Twitter is still confusing to people who don’t tweet, and users are less inhibited. I doubt Justine Sacco would’ve typed what she did as a status update. Throughout Selected Tweets, Mira Gonzalez and Tao Lin catalogue their depression, drug use, sex lives, and painful and alienating interactions with the outside world, partners, and families. To non-users, Twitter seems as diminutive and dumb as its name, but Selected Tweets is presented as a diary, 400 pages of tweets by both Gonzalez and Lin that span several years over multiple accounts that become more and more unedited and spontaneous and alarming (Gonzalez’s section is dedicated to her mother, “who receives a seemingly infinite amount of phone calls from extended family members who are concerned about me because of my tweets”). Despite worrying their parents and sometimes thinking about it, this collection is blunt, bleak and brutally honest about their behavior, down to the milligram.

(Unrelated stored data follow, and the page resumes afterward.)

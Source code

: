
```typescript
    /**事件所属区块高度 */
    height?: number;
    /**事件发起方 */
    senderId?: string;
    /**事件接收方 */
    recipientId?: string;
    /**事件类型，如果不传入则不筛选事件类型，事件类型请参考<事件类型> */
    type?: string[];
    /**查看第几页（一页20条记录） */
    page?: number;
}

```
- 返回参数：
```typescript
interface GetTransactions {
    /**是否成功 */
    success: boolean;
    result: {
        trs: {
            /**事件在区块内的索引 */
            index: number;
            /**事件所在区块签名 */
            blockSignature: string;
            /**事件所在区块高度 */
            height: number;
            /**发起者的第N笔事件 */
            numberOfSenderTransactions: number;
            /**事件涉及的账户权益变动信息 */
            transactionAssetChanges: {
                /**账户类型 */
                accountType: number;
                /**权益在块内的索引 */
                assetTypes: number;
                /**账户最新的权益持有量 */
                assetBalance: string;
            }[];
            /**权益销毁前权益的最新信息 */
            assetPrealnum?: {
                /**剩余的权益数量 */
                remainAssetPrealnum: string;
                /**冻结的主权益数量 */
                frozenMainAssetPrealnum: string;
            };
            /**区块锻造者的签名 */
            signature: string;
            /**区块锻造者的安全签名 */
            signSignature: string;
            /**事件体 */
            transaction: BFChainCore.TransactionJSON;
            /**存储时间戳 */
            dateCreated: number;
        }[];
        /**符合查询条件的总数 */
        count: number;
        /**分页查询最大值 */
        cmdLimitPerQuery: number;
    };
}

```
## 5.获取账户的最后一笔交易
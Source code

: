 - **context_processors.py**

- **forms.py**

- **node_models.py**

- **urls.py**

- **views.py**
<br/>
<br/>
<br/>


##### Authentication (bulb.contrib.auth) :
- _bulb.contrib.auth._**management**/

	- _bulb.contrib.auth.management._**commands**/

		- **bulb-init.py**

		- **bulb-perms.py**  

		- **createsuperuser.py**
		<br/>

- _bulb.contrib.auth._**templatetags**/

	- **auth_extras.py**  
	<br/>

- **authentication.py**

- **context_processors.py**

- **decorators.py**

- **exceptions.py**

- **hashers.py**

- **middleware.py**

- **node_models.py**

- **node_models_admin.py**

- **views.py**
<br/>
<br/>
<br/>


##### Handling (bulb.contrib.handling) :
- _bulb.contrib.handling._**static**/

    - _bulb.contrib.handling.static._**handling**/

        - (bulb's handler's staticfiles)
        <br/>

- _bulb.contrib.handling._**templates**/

These tweets might be carefully curated to feel cohesive, but Gonzalez and Lin sound like two sides of the same brain, with constant refrains about how “Being alive seems dangerous (via ~100% chance of death).” Lin asks for asteroids and comets to make deep impact with his apartment, and Gonzalez can’t deal with enduring her own existence (“‘Living’ is just the longest and most painful form of suicide”). They’re both alien observers, with Lin a little more distant, with far fewer interactions with people. Some of Gonzalez’s best tweets are about her family members, like “My step dad pointed at my bagel in the toaster and said ‘is that the toasting thing?’” and “during dinner my dad said ‘is he gonna impregnate you soon?’ and ‘you don’t eat enough’ and ‘do LSD instead of cocaine’ and ‘what’s wrong with your hair?’” If you’ve followed either for a couple years, you’ll recognize a lot of these entries, but rarely do you ever scroll years down a person’s timeline, and Selected Tweets is a nice diary of our age, of two materially comfortable but morbidly depressed, drug addled, and existentially fucked people whistling past the graveyard every day.